# [DATA RECORDS]

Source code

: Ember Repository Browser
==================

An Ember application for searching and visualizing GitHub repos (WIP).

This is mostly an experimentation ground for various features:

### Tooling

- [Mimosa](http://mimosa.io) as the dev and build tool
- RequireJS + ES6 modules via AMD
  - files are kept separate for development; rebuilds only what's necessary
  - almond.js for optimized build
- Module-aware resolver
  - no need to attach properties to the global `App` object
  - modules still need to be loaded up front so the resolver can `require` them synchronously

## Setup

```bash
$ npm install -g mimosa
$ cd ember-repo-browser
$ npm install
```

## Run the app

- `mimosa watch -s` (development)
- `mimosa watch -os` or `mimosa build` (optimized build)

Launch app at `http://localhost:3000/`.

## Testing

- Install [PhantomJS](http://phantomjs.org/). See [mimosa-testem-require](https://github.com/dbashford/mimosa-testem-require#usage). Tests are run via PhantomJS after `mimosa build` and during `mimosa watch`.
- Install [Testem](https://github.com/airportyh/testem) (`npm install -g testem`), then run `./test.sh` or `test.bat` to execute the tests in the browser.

# [WHAT TO WORK ON]
Each record should come back exactly as written.

# [ANSWER TO THIS EXERCISE]
Source code

: Ember Repository Browser
==================

An Ember application for searching and visualizing GitHub repos (WIP).

This is mostly an experimentation ground for various features:

### Tooling

- [Mimosa](http://mimosa.io) as the dev and build tool
- RequireJS + ES6 modules via AMD
  - files are kept separate for development; rebuilds only what's necessary
  - almond.js for optimized build
- Module-aware resolver
  - no need to attach properties to the global `App` object
  - modules still need to be loaded up front so the resolver can `require` them synchronously

## Setup

```bash
$ npm install -g mimosa
$ cd ember-repo-browser
$ npm install
```

## Run the app

- `mimosa watch -s` (development)
- `mimosa watch -os` or `mimosa build` (optimized build)

Launch app at `http://localhost:3000/`.

## Testing

- Install [PhantomJS](http://phantomjs.org/). See [mimosa-testem-require](https://github.com/dbashford/mimosa-testem-require#usage). Tests are run via PhantomJS after `mimosa build` and during `mimosa watch`.
- Install [Testem](https://github.com/airportyh/testem) (`npm install -g testem`), then run `./test.sh` or `test.bat` to execute the tests in the browser.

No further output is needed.